- **Work item**:
Retype the records below from their first line through the line holding "从这个案例，大家还可以看出，", including both ends and no pictures.

Saved entries

- - - - -

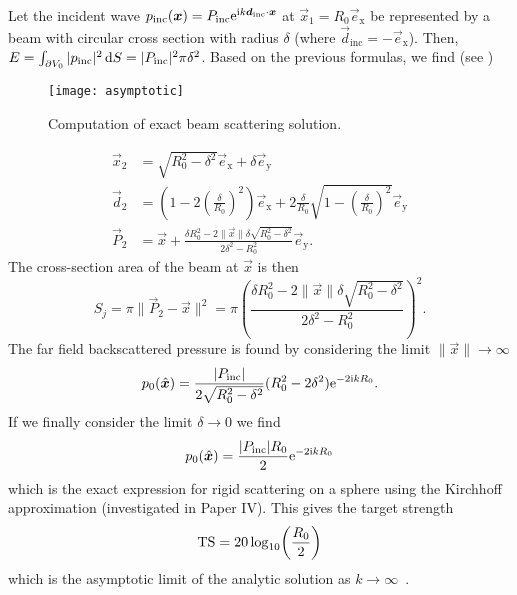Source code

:Let the incident wave $p_{\mathrm{inc}}(\vec{x}) = P_{\mathrm{inc}}\euler^{\imag k \vec{d}_{\mathrm{inc}}\cdot\vec{x}}$ at $\vec{x}_1 = R_0\vec{e}_{\mathrm{x}}$ be represented by a beam with circular cross section with radius $\delta$ (where $\vec{d}_{\mathrm{inc}}=-\vec{e}_{\mathrm{x}}$).
Then, $E = \int_{\partial V_0} |p_{\mathrm{inc}}|^2\, \mathrm{d} S = |P_{\mathrm{inc}}|^2\pi\delta^2$.
Based on the previous formulas, we find (see )
\begin{figure}
	\centering
	\texttt{[image: asymptotic]}
	\caption{Computation of exact beam scattering solution.}
	\label{Fig:asymptotic}
\end{figure}%
\begin{align*}
	\vec{x}_2 &= \sqrt{R_0^2-\delta^2}\vec{e}_{\mathrm{x}}+\delta\vec{e}_{\mathrm{y}}\\
	\vec{d}_2 &= \left(1-2\left(\frac{\delta}{R_0}\right)^2\right)\vec{e}_{\mathrm{x}}+2\frac{\delta}{R_0}\sqrt{1-\left(\frac{\delta}{R_0}\right)^2}\vec{e}_{\mathrm{y}}\\
	\vec{P}_2 &= \vec{x} + \frac{\delta R_0^2-2\|\vec{x}\|\delta\sqrt{R_0^2-\delta^2}}{2\delta^2-R_0^2}\vec{e}_{\mathrm{y}}.
\end{align*}
The cross-section area of the beam at $\vec{x}$ is then
\begin{equation*}
	S_j = \pi\|\vec{P}_2-\vec{x}\|^2 = \pi\left(\frac{\delta R_0^2-2\|\vec{x}\|\delta\sqrt{R_0^2-\delta^2}}{2\delta^2-R_0^2}\right)^2.
\end{equation*}
The far field backscattered pressure is found by considering the limit $\|\vec{x}\|\to\infty$
\begin{equation*}
	p_0(\hat{\vec{x}}) = \frac{|P_{\mathrm{inc}}|}{2\sqrt{R_0^2-\delta^2}}(R_0^2-2\delta^2)\euler^{-2\imag k R_0}.
\end{equation*}
If we finally consider the limit $\delta\to 0$ we find
\begin{equation*}
	p_0(\hat{\vec{x}}) = \frac{|P_{\mathrm{inc}}|R_0}{2}\euler^{-2\imag k R_0}
\end{equation*}
which is the exact expression for rigid scattering on a sphere using the Kirchhoff approximation (investigated in Paper IV). This gives the target strength
\begin{equation*}
	\TS = 20\log_{10}\left(\frac{R_0}{2}\right)
\end{equation*}
which is the asymptotic limit of the analytic solution as $k\to\infty$~\cite{Fillinger2014aen}.

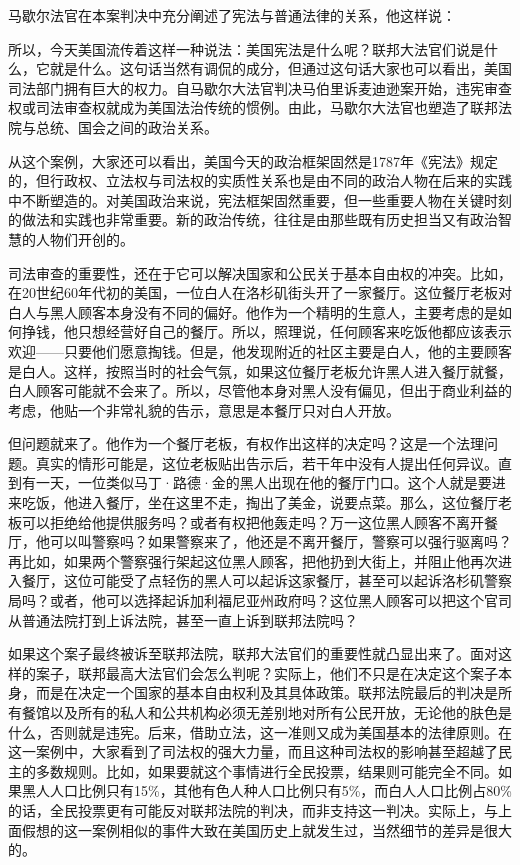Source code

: 马歇尔法官在本案判决中充分阐述了宪法与普通法律的关系，他这样说：


所以，今天美国流传着这样一种说法：美国宪法是什么呢？联邦大法官们说是什么，它就是什么。这句话当然有调侃的成分，但通过这句话大家也可以看出，美国司法部门拥有巨大的权力。自马歇尔大法官判决马伯里诉麦迪逊案开始，违宪审查权或司法审查权就成为美国法治传统的惯例。由此，马歇尔大法官也塑造了联邦法院与总统、国会之间的政治关系。

从这个案例，大家还可以看出，美国今天的政治框架固然是1787年《宪法》规定的，但行政权、立法权与司法权的实质性关系也是由不同的政治人物在后来的实践中不断塑造的。对美国政治来说，宪法框架固然重要，但一些重要人物在关键时刻的做法和实践也非常重要。新的政治传统，往往是由那些既有历史担当又有政治智慧的人物们开创的。

司法审查的重要性，还在于它可以解决国家和公民关于基本自由权的冲突。比如，在20世纪60年代初的美国，一位白人在洛杉矶街头开了一家餐厅。这位餐厅老板对白人与黑人顾客本身没有不同的偏好。他作为一个精明的生意人，主要考虑的是如何挣钱，他只想经营好自己的餐厅。所以，照理说，任何顾客来吃饭他都应该表示欢迎——只要他们愿意掏钱。但是，他发现附近的社区主要是白人，他的主要顾客是白人。这样，按照当时的社会气氛，如果这位餐厅老板允许黑人进入餐厅就餐，白人顾客可能就不会来了。所以，尽管他本身对黑人没有偏见，但出于商业利益的考虑，他贴一个非常礼貌的告示，意思是本餐厅只对白人开放。

但问题就来了。他作为一个餐厅老板，有权作出这样的决定吗？这是一个法理问题。真实的情形可能是，这位老板贴出告示后，若干年中没有人提出任何异议。直到有一天，一位类似马丁·路德·金的黑人出现在他的餐厅门口。这个人就是要进来吃饭，他进入餐厅，坐在这里不走，掏出了美金，说要点菜。那么，这位餐厅老板可以拒绝给他提供服务吗？或者有权把他轰走吗？万一这位黑人顾客不离开餐厅，他可以叫警察吗？如果警察来了，他还是不离开餐厅，警察可以强行驱离吗？再比如，如果两个警察强行架起这位黑人顾客，把他扔到大街上，并阻止他再次进入餐厅，这位可能受了点轻伤的黑人可以起诉这家餐厅，甚至可以起诉洛杉矶警察局吗？或者，他可以选择起诉加利福尼亚州政府吗？这位黑人顾客可以把这个官司从普通法院打到上诉法院，甚至一直上诉到联邦法院吗？

如果这个案子最终被诉至联邦法院，联邦大法官们的重要性就凸显出来了。面对这样的案子，联邦最高大法官们会怎么判呢？实际上，他们不只是在决定这个案子本身，而是在决定一个国家的基本自由权利及其具体政策。联邦法院最后的判决是所有餐馆以及所有的私人和公共机构必须无差别地对所有公民开放，无论他的肤色是什么，否则就是违宪。后来，借助立法，这一准则又成为美国基本的法律原则。在这一案例中，大家看到了司法权的强大力量，而且这种司法权的影响甚至超越了民主的多数规则。比如，如果要就这个事情进行全民投票，结果则可能完全不同。如果黑人人口比例只有15\%，其他有色人种人口比例只有5\%，而白人人口比例占80\%的话，全民投票更有可能反对联邦法院的判决，而非支持这一判决。实际上，与上面假想的这一案例相似的事件大致在美国历史上就发生过，当然细节的差异是很大的。

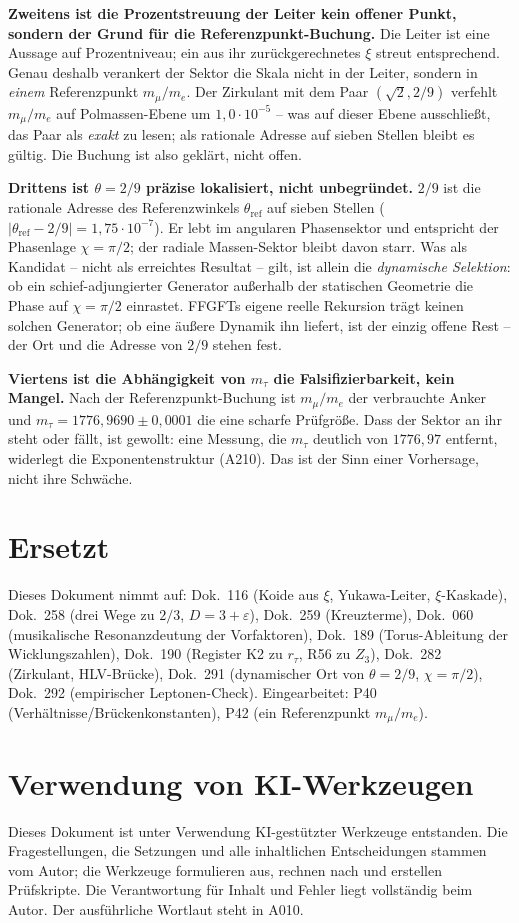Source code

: \textbf{Zweitens ist die Prozentstreuung der Leiter kein offener Punkt, sondern
der Grund für die Referenzpunkt-Buchung.} Die Leiter ist eine Aussage auf
Prozentniveau; ein aus ihr zurückgerechnetes $\xi$ streut entsprechend. Genau
deshalb verankert der Sektor die Skala nicht in der Leiter, sondern in \emph{einem}
Referenzpunkt $m_\mu/m_e$. Der Zirkulant mit dem Paar
$(\sqrt2, 2/9)$ verfehlt $m_\mu/m_e$ auf Polmassen-Ebene um $1{,}0\cdot10^{-5}$
-- was auf dieser Ebene ausschließt, das Paar als \emph{exakt} zu lesen; als
rationale Adresse auf sieben Stellen bleibt es gültig. Die Buchung ist also
geklärt, nicht offen.

\textbf{Drittens ist $\theta=2/9$ präzise lokalisiert, nicht unbegründet.} $2/9$
ist die rationale Adresse des Referenzwinkels $\theta_\text{ref}$ auf sieben
Stellen ($|\theta_\text{ref}-2/9| = 1{,}75\cdot10^{-7}$). Er lebt im angularen
Phasensektor und entspricht der Phasenlage $\chi=\pi/2$; der radiale
Massen-Sektor bleibt davon starr. Was als Kandidat -- nicht als erreichtes
Resultat -- gilt, ist allein die \emph{dynamische Selektion}: ob ein
schief-adjungierter Generator außerhalb der statischen Geometrie die Phase auf
$\chi=\pi/2$ einrastet. FFGFTs eigene reelle Rekursion trägt keinen
solchen Generator; ob eine äußere Dynamik ihn liefert, ist der einzig offene
Rest -- der Ort und die Adresse von $2/9$ stehen fest.

\textbf{Viertens ist die Abhängigkeit von $m_\tau$ die Falsifizierbarkeit, kein
Mangel.} Nach der Referenzpunkt-Buchung ist $m_\mu/m_e$ der verbrauchte
Anker und $m_\tau = 1776{,}9690\pm0{,}0001$ die eine scharfe Prüfgröße. Dass der
Sektor an ihr steht oder fällt, ist gewollt: eine Messung, die $m_\tau$ deutlich
von $1776{,}97$ entfernt, widerlegt die Exponentenstruktur (A210). Das ist der
Sinn einer Vorhersage, nicht ihre Schwäche.

\section{Ersetzt}

Dieses Dokument nimmt auf: Dok.~116 (Koide aus $\xi$, Yukawa-Leiter, $\xi$-Kaskade),
Dok.~258 (drei Wege zu $2/3$, $D=3+\varepsilon$), Dok.~259 (Kreuzterme),
Dok.~060 (musikalische Resonanzdeutung der Vorfaktoren), Dok.~189 (Torus-Ableitung der Wicklungszahlen), Dok.~190 (Register K2 zu $r_\tau$, R56 zu $Z_3$), Dok.~282 (Zirkulant, HLV-Brücke), Dok.~291 (dynamischer Ort von $\theta=2/9$,
$\chi=\pi/2$), Dok.~292 (empirischer Leptonen-Check).
Eingearbeitet: P40 (Verhältnisse/Brückenkonstanten), P42 (ein Referenzpunkt
$m_\mu/m_e$).

\section{Verwendung von KI-Werkzeugen}

Dieses Dokument ist unter Verwendung KI-gestützter Werkzeuge entstanden. Die
Fragestellungen, die Setzungen und alle inhaltlichen Entscheidungen stammen vom
Autor; die Werkzeuge formulieren aus, rechnen nach und erstellen Prüfskripte.
Die Verantwortung für Inhalt und Fehler liegt vollständig beim Autor. Der
ausführliche Wortlaut steht in A010.
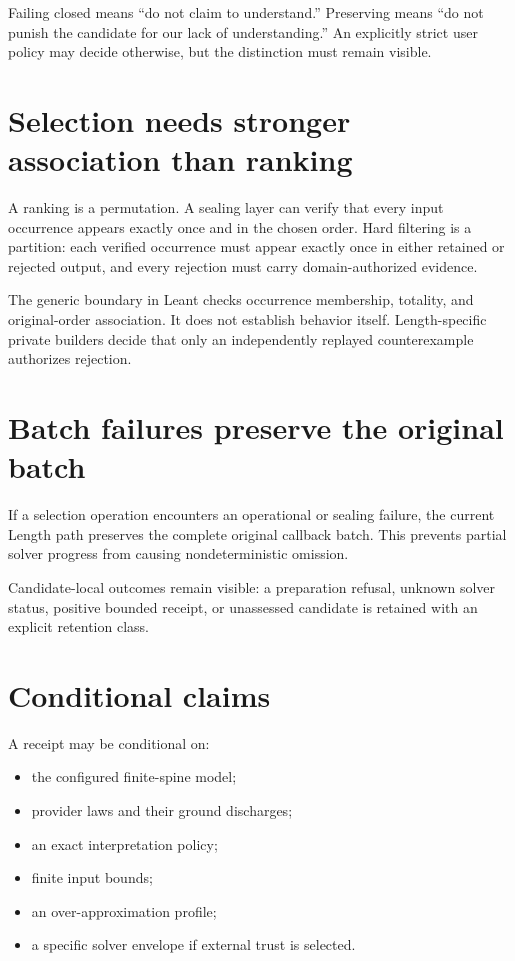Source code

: \documentclass[10pt,letterpaper,oneside]{report}
\newcommand{\code}[1]{\texttt{\detokenize{#1}}}
\begin{document}
Failing closed means ``do not claim to understand.'' Preserving means ``do not punish the candidate for our lack of understanding.'' An explicitly strict user policy may decide otherwise, but the distinction must remain visible.

\section{Selection needs stronger association than ranking}

A ranking is a permutation. A sealing layer can verify that every input occurrence appears exactly once and in the chosen order. Hard filtering is a partition: each verified occurrence must appear exactly once in either retained or rejected output, and every rejection must carry domain-authorized evidence.

The generic \code{BehavioralSelection} boundary in Leant checks occurrence membership, totality, and original-order association. It does not establish behavior itself. Length-specific private builders decide that only an independently replayed counterexample authorizes rejection.

\section{Batch failures preserve the original batch}

If a selection operation encounters an operational or sealing failure, the current Length path preserves the complete original callback batch. This prevents partial solver progress from causing nondeterministic omission.

Candidate-local outcomes remain visible: a preparation refusal, unknown solver status, positive bounded receipt, or unassessed candidate is retained with an explicit retention class.

\section{Conditional claims}

A receipt may be conditional on:

\begin{itemize}
\item the configured finite-spine model;
\item provider laws and their ground discharges;
\item an exact interpretation policy;
\item finite input bounds;
\item an over-approximation profile;
\item a specific solver envelope if external trust is selected.
\end{itemize}
\end{document}
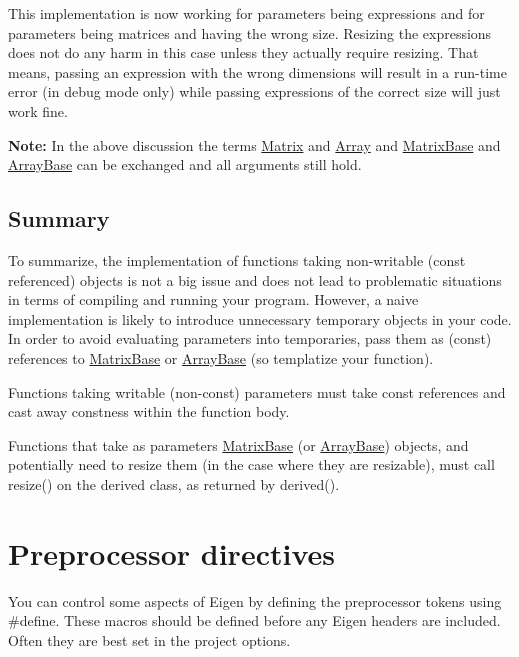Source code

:  This implementation is now working for parameters being expressions and for parameters being matrices and having the wrong size. Resizing the expressions does not do any harm in this case unless they actually require resizing. That means, passing an expression with the wrong dimensions will result in a run-\/time error (in debug mode only) while passing expressions of the correct size will just work fine.

{\bfseries Note\+:} In the above discussion the terms \hyperlink{group___core___module_class_eigen_1_1_matrix}{Matrix} and \hyperlink{group___core___module_class_eigen_1_1_array}{Array} and \hyperlink{group___core___module_class_eigen_1_1_matrix_base}{Matrix\+Base} and \hyperlink{group___core___module_class_eigen_1_1_array_base}{Array\+Base} can be exchanged and all arguments still hold.\hypertarget{_topic_function_taking_eigen_types_TopicSummary}{}\subsection{Summary}\label{_topic_function_taking_eigen_types_TopicSummary}

\begin{DoxyItemize}
\item To summarize, the implementation of functions taking non-\/writable (const referenced) objects is not a big issue and does not lead to problematic situations in terms of compiling and running your program. However, a naive implementation is likely to introduce unnecessary temporary objects in your code. In order to avoid evaluating parameters into temporaries, pass them as (const) references to \hyperlink{group___core___module_class_eigen_1_1_matrix_base}{Matrix\+Base} or \hyperlink{group___core___module_class_eigen_1_1_array_base}{Array\+Base} (so templatize your function).
\item Functions taking writable (non-\/const) parameters must take const references and cast away constness within the function body.
\item Functions that take as parameters \hyperlink{group___core___module_class_eigen_1_1_matrix_base}{Matrix\+Base} (or \hyperlink{group___core___module_class_eigen_1_1_array_base}{Array\+Base}) objects, and potentially need to resize them (in the case where they are resizable), must call resize() on the derived class, as returned by derived(). 
\end{DoxyItemize}\hypertarget{TopicPreprocessorDirectives}{}\section{Preprocessor directives}\label{TopicPreprocessorDirectives}
You can control some aspects of Eigen by defining the preprocessor tokens using {\ttfamily \#define}. These macros should be defined before any Eigen headers are included. Often they are best set in the project options.

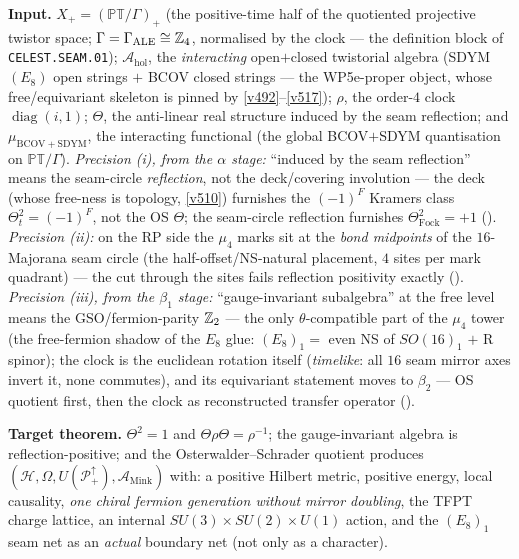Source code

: \par\smallskip\noindent\textbf{Input.} $X_+=(\mathbb{PT}/\Gamma)_+$ (the positive-time half of the
quotiented projective twistor space; $\Gamma=\Gamma_{\mathrm{ALE}}\cong\Z_4$, normalised by the
clock --- the definition block of \texttt{CELEST.SEAM.01}); $\mathcal A_{\mathrm{hol}}$, the
\emph{interacting} open$+$closed twistorial algebra (SDYM$(E_8)$ open strings $+$ BCOV closed
strings --- the WP5e-proper object, whose free/equivariant skeleton is pinned by
\vref{v492}--\vref{v517}); $\rho$, the order-$4$ clock $\operatorname{diag}(i,1)$; $\Theta$, the
anti-linear real structure induced by the seam reflection; and $\mu_{\mathrm{BCOV+SDYM}}$, the
interacting functional (the global BCOV$+$SDYM quantisation on $\mathbb{PT}/\Gamma$).
\emph{Precision (i), from the $\alpha$ stage:} ``induced by the seam reflection'' means the
seam-circle \emph{reflection}, not the deck/covering involution --- the deck (whose free-ness is
topology, \vref{v510}) furnishes the $(-1)^F$ Kramers class $\Theta_t^2=(-1)^F$, not the OS
$\Theta$; the seam-circle reflection furnishes $\Theta_{\mathrm{Fock}}^2=+1$
().
\emph{Precision (ii):} on the RP side the $\mu_4$ marks sit at the \emph{bond midpoints} of the
$16$-Majorana seam circle (the half-offset/NS-natural placement, $4$ sites per mark quadrant) ---
the cut through the sites fails reflection positivity exactly
().
\emph{Precision (iii), from the $\beta_1$ stage:} ``gauge-invariant subalgebra'' at the free
level means the GSO/fermion-parity $\Z_2$ --- the only $\theta$-compatible part of the $\mu_4$
tower (the free-fermion shadow of the $E_8$ glue: $(E_8)_1=$ even NS of $SO(16)_1$ $+$ R
spinor); the clock is the euclidean rotation itself (\emph{timelike}: all $16$ seam mirror axes
invert it, none commutes), and its equivariant statement moves to $\beta_2$ --- OS quotient
first, then the clock as reconstructed transfer operator
().

\par\smallskip\noindent\textbf{Target theorem.} $\Theta^2=1$ and $\Theta\rho\Theta=\rho^{-1}$; the
gauge-invariant algebra is reflection-positive; and the Osterwalder--Schrader quotient produces
$(\mathcal H,\Omega,U(\mathcal P^\uparrow_+),\mathcal A_{\mathrm{Mink}})$ with: a positive Hilbert
metric, positive energy, local causality, \emph{one chiral fermion generation without mirror
doubling}, the TFPT charge lattice, an internal $SU(3){\times}SU(2){\times}U(1)$ action, and the
$(E_8)_1$ seam net as an \emph{actual} boundary net (not only as a character).

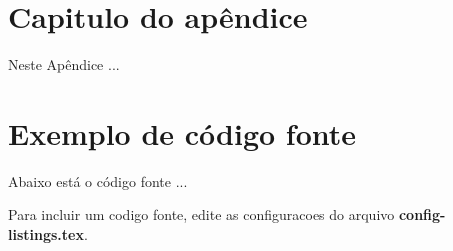 
\chapter{Capitulo do apêndice}
\label{chap:apendice-chap-1}

Neste Apêndice ...


\chapter{Exemplo de código fonte}
\label{chap:codigo-fonte}

Abaixo está o código fonte ...

Para incluir um codigo fonte, edite as configuracoes do arquivo \textbf{config-listings.tex}.


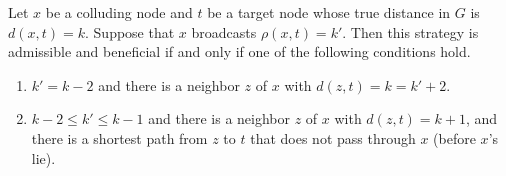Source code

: \documentclass{comnet}
\begin{document}
\begin{theorem} \label{thm:single-agent}

Let $x$ be a colluding node and $t$ be a target node whose true distance in $G$
is $d(x,t) = k$. Suppose that $x$ broadcasts $\rho(x,t) = k'$. Then this
strategy is admissible and beneficial if and only if one of the following
conditions hold.

\begin{enumerate}
   \item $k' = k - 2$ and there is a neighbor $z$ of $x$ with $d(z,t) = k = k'
+ 2$.
   \item $k-2 \leq k' \leq k-1$ and there is a neighbor $z$ of $x$ with $d(z,t)
= k + 1$, and there is a shortest path from $z$ to $t$ that does not pass
through $x$ (before $x$'s lie).
\end{enumerate}

\end{theorem}
\end{document}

- - - - -

- **Response to the exercise**:
Source code

:Let the incident wave $p_{\mathrm{inc}}(\vec{x}) = P_{\mathrm{inc}}\euler^{\imag k \vec{d}_{\mathrm{inc}}\cdot\vec{x}}$ at $\vec{x}_1 = R_0\vec{e}_{\mathrm{x}}$ be represented by a beam with circular cross section with radius $\delta$ (where $\vec{d}_{\mathrm{inc}}=-\vec{e}_{\mathrm{x}}$).
Then, $E = \int_{\partial V_0} |p_{\mathrm{inc}}|^2\, \mathrm{d} S = |P_{\mathrm{inc}}|^2\pi\delta^2$.
Based on the previous formulas, we find (see )
\begin{figure}
	\centering
	\texttt{[image: asymptotic]}
	\caption{Computation of exact beam scattering solution.}
	\label{Fig:asymptotic}
\end{figure}%
\begin{align*}
	\vec{x}_2 &= \sqrt{R_0^2-\delta^2}\vec{e}_{\mathrm{x}}+\delta\vec{e}_{\mathrm{y}}\\
	\vec{d}_2 &= \left(1-2\left(\frac{\delta}{R_0}\right)^2\right)\vec{e}_{\mathrm{x}}+2\frac{\delta}{R_0}\sqrt{1-\left(\frac{\delta}{R_0}\right)^2}\vec{e}_{\mathrm{y}}\\
	\vec{P}_2 &= \vec{x} + \frac{\delta R_0^2-2\|\vec{x}\|\delta\sqrt{R_0^2-\delta^2}}{2\delta^2-R_0^2}\vec{e}_{\mathrm{y}}.
\end{align*}
The cross-section area of the beam at $\vec{x}$ is then
\begin{equation*}
	S_j = \pi\|\vec{P}_2-\vec{x}\|^2 = \pi\left(\frac{\delta R_0^2-2\|\vec{x}\|\delta\sqrt{R_0^2-\delta^2}}{2\delta^2-R_0^2}\right)^2.
\end{equation*}
The far field backscattered pressure is found by considering the limit $\|\vec{x}\|\to\infty$
\begin{equation*}
	p_0(\hat{\vec{x}}) = \frac{|P_{\mathrm{inc}}|}{2\sqrt{R_0^2-\delta^2}}(R_0^2-2\delta^2)\euler^{-2\imag k R_0}.
\end{equation*}
If we finally consider the limit $\delta\to 0$ we find
\begin{equation*}
	p_0(\hat{\vec{x}}) = \frac{|P_{\mathrm{inc}}|R_0}{2}\euler^{-2\imag k R_0}
\end{equation*}
which is the exact expression for rigid scattering on a sphere using the Kirchhoff approximation (investigated in Paper IV). This gives the target strength
\begin{equation*}
	\TS = 20\log_{10}\left(\frac{R_0}{2}\right)
\end{equation*}
which is the asymptotic limit of the analytic solution as $k\to\infty$~\cite{Fillinger2014aen}.

Source code

: 马歇尔法官在本案判决中充分阐述了宪法与普通法律的关系，他这样说：


所以，今天美国流传着这样一种说法：美国宪法是什么呢？联邦大法官们说是什么，它就是什么。这句话当然有调侃的成分，但通过这句话大家也可以看出，美国司法部门拥有巨大的权力。自马歇尔大法官判决马伯里诉麦迪逊案开始，违宪审查权或司法审查权就成为美国法治传统的惯例。由此，马歇尔大法官也塑造了联邦法院与总统、国会之间的政治关系。

从这个案例，大家还可以看出，美国今天的政治框架固然是1787年《宪法》规定的，但行政权、立法权与司法权的实质性关系也是由不同的政治人物在后来的实践中不断塑造的。对美国政治来说，宪法框架固然重要，但一些重要人物在关键时刻的做法和实践也非常重要。新的政治传统，往往是由那些既有历史担当又有政治智慧的人物们开创的。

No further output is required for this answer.